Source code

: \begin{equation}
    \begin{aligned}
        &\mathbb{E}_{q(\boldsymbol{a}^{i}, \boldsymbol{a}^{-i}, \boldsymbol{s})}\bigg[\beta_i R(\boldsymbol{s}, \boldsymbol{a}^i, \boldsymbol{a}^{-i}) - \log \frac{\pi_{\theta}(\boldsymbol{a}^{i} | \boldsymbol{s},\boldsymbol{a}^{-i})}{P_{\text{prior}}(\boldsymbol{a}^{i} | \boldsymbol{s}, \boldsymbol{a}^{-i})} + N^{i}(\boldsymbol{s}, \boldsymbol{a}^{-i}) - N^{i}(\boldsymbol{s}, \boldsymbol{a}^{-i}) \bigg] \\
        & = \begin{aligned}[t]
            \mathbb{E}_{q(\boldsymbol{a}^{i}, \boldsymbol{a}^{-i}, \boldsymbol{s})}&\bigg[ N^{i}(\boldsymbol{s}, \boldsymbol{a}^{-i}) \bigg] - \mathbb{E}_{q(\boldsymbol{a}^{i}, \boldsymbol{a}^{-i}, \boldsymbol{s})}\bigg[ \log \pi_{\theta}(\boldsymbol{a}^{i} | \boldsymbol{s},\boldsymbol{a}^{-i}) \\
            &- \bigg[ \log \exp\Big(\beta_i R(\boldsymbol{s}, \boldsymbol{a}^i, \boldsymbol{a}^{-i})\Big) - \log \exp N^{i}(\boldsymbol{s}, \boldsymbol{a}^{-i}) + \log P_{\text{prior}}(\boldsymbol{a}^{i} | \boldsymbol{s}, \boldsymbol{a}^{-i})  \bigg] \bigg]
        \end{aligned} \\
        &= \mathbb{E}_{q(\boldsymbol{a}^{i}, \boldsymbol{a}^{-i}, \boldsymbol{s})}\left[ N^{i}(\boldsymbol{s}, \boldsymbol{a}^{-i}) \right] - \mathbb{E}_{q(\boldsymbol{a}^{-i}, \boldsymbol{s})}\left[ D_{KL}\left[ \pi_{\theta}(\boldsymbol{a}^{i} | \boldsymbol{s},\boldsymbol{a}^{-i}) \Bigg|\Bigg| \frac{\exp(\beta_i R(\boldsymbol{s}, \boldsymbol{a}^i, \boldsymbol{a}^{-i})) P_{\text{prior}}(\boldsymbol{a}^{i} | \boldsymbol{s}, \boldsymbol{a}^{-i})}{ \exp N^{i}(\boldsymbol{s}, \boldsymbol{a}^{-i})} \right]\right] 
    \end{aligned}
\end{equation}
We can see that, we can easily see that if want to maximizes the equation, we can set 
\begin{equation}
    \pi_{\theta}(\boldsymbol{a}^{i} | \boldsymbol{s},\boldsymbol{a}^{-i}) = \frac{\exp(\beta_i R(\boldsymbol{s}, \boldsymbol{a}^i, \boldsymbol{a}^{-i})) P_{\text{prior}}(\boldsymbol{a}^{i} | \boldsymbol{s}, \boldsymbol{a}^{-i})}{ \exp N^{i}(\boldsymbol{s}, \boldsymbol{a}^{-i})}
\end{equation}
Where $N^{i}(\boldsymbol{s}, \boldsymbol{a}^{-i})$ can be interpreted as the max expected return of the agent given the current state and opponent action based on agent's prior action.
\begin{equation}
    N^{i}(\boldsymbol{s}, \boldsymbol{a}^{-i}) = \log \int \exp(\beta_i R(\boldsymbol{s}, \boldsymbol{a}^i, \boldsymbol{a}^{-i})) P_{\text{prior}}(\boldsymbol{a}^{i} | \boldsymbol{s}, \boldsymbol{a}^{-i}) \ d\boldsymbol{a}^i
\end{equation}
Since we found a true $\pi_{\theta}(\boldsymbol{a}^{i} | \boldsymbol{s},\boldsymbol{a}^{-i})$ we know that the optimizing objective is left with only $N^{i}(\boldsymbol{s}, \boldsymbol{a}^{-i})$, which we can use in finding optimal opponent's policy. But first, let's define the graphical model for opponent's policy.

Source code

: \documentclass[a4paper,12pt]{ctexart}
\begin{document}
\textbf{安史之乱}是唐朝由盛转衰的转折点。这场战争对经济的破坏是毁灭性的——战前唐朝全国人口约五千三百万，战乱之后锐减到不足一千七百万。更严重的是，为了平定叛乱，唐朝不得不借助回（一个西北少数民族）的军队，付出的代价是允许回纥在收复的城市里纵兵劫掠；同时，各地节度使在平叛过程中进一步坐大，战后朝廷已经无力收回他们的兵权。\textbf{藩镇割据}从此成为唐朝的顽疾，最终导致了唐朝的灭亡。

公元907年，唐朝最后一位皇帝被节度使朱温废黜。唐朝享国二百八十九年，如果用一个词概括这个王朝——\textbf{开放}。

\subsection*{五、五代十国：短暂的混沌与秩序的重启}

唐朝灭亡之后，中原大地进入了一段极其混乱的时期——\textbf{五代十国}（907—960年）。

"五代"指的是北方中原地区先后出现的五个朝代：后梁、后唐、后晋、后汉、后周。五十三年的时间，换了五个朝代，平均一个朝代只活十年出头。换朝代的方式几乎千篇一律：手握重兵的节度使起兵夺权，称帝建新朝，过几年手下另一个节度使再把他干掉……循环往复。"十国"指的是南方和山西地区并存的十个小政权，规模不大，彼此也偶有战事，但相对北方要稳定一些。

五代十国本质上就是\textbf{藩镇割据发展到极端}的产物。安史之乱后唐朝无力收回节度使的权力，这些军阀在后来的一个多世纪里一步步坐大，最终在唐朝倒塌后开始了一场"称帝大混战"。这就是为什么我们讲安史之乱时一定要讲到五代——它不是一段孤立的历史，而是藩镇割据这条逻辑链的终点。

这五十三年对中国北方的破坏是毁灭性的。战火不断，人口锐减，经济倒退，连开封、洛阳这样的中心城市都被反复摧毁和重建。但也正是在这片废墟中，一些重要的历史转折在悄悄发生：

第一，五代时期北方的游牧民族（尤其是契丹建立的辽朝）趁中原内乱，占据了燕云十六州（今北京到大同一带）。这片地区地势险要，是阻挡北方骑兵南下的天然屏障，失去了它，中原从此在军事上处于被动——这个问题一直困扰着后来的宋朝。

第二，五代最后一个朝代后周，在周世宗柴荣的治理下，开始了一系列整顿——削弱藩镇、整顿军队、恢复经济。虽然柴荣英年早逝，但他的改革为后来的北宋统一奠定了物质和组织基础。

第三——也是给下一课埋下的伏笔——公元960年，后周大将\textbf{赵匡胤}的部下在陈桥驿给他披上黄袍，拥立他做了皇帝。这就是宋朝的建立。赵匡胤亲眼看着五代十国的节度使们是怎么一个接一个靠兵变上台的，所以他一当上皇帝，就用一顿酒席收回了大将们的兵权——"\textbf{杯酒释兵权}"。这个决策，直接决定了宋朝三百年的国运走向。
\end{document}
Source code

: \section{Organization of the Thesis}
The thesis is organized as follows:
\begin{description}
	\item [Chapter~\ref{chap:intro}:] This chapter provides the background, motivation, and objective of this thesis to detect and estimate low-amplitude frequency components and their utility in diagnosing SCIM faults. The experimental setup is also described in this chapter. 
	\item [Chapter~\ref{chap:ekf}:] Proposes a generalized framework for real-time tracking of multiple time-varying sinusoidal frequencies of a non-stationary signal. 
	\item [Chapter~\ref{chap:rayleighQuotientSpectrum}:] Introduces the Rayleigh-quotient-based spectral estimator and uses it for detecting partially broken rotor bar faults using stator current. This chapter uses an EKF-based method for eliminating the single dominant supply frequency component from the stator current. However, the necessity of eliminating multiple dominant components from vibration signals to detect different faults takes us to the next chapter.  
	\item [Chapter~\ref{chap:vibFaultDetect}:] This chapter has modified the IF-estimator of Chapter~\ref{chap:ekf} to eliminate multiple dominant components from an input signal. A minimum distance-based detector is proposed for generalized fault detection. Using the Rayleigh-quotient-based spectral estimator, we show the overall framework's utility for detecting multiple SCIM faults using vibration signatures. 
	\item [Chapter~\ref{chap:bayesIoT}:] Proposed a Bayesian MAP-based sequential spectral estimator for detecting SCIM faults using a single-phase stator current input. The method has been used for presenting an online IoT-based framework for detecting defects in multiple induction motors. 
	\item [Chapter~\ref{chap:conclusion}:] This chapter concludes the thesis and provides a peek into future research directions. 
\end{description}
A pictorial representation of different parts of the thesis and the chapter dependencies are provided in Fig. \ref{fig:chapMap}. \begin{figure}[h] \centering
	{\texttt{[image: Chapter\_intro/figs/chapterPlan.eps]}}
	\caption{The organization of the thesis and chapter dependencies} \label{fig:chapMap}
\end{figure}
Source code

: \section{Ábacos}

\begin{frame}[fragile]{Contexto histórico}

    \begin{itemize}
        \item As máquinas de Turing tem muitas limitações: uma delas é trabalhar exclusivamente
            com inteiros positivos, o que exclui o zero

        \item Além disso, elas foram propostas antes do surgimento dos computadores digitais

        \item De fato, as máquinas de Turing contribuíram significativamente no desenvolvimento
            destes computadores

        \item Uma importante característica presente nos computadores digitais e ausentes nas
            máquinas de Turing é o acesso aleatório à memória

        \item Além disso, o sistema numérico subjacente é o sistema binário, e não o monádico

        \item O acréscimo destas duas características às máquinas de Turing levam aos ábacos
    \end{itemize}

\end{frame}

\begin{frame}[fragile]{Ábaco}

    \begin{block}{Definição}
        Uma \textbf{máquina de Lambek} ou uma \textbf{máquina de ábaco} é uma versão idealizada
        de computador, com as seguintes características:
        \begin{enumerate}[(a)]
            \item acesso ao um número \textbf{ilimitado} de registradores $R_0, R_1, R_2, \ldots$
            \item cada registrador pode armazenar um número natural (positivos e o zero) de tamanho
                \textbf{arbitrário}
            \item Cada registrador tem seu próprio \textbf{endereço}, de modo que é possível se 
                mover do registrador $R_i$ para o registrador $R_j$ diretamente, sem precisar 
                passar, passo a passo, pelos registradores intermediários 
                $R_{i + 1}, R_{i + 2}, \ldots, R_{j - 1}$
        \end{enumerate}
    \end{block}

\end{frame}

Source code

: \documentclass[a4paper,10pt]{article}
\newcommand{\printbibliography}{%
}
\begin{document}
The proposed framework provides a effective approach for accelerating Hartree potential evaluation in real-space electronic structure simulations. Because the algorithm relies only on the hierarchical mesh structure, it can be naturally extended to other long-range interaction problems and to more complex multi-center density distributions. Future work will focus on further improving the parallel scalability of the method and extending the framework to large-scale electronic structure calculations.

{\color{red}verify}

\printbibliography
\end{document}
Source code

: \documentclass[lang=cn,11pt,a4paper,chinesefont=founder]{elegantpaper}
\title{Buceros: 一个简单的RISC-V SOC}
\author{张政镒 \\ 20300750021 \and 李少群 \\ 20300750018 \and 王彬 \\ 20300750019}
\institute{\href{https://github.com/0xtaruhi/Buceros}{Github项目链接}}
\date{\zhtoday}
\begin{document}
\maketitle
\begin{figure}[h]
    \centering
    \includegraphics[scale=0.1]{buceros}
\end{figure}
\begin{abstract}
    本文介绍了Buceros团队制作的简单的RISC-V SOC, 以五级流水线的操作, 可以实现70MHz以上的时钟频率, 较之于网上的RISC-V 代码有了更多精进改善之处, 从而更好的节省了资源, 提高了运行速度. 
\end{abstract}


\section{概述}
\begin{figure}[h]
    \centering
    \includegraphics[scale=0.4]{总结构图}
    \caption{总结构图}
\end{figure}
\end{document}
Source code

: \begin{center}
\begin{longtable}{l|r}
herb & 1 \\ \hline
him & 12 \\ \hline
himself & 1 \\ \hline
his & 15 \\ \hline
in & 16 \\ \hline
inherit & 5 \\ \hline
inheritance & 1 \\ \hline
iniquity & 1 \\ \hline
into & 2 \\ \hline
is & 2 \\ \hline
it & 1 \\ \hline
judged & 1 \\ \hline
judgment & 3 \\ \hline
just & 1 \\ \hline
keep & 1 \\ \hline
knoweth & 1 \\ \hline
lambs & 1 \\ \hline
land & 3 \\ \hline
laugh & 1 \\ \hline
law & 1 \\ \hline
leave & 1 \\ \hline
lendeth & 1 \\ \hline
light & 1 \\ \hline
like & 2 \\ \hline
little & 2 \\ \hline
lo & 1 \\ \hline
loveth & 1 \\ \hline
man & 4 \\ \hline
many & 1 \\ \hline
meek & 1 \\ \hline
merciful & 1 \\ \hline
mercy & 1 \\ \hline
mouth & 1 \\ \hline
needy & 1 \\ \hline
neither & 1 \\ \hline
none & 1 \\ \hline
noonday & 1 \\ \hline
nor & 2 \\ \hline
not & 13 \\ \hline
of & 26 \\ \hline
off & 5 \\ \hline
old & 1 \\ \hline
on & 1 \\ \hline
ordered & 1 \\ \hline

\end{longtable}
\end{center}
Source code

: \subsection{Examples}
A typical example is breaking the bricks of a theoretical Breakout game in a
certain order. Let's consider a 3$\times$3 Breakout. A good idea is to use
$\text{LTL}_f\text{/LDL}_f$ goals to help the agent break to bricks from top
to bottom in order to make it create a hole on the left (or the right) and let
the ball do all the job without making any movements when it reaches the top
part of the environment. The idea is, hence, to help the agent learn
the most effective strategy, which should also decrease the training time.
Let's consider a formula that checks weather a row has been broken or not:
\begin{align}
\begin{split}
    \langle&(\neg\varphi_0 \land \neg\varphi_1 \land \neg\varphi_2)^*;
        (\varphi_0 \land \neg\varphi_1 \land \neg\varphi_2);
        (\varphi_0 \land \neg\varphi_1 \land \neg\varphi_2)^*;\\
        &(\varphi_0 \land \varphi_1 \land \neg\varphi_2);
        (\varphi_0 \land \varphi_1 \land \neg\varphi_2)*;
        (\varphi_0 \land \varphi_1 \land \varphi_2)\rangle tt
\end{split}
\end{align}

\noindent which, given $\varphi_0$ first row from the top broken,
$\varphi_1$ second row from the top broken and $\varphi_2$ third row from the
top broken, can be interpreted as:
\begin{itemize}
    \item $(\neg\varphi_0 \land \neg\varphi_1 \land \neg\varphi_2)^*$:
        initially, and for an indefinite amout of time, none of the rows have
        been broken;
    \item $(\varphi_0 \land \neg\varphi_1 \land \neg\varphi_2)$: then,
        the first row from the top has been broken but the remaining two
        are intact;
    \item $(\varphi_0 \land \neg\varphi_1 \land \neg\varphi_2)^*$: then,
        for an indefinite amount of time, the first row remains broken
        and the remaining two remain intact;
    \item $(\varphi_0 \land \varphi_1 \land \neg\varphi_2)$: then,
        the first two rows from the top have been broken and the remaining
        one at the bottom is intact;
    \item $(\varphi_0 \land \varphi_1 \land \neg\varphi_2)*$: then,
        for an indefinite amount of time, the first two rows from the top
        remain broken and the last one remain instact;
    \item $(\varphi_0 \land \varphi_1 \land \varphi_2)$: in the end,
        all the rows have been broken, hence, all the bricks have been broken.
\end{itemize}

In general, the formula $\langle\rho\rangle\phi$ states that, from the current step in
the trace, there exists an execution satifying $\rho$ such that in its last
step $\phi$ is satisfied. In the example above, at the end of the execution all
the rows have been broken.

▶ [What to work on]:
Looking at the records above, report how many lines contain the word "computadores". Answer with the number only.

▶ [Task solution]:
3